-------- Provided information --------
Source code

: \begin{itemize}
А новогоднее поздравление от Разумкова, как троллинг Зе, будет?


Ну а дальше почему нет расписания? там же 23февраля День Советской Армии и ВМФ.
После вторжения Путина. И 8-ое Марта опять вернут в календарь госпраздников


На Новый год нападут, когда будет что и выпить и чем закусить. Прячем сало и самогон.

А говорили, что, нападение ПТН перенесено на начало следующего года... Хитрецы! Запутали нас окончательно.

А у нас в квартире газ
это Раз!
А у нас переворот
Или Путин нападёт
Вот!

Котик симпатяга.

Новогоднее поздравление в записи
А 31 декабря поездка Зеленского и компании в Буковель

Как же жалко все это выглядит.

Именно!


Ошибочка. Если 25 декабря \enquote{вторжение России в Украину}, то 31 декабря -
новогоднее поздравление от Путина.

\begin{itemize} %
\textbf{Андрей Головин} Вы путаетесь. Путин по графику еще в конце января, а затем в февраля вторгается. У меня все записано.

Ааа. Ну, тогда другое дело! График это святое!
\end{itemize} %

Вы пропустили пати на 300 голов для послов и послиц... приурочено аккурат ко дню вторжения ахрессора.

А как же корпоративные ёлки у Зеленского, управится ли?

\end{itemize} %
--------
-------- Provided information --------
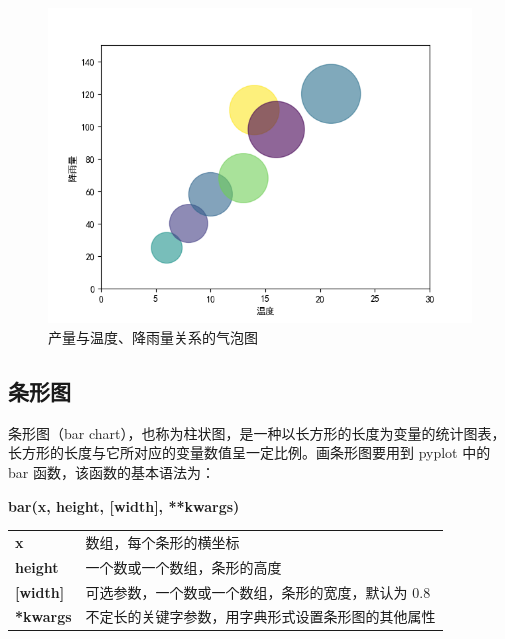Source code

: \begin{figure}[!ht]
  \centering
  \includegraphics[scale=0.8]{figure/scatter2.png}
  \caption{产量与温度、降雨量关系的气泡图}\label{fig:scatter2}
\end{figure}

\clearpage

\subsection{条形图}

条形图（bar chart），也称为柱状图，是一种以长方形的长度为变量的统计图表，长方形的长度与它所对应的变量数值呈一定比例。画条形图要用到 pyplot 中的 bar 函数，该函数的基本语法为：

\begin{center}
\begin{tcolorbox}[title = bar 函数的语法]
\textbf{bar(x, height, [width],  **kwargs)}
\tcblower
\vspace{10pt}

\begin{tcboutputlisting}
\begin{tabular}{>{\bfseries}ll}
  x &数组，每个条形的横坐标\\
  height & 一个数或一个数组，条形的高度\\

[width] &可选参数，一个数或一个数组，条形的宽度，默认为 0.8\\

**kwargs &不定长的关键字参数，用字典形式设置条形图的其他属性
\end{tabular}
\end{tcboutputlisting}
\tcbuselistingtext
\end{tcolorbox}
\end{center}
--------
**Brief**
Examine each line of the records above and tally those with the string "tabular". State the total alone.

**Answer to this exercise**
2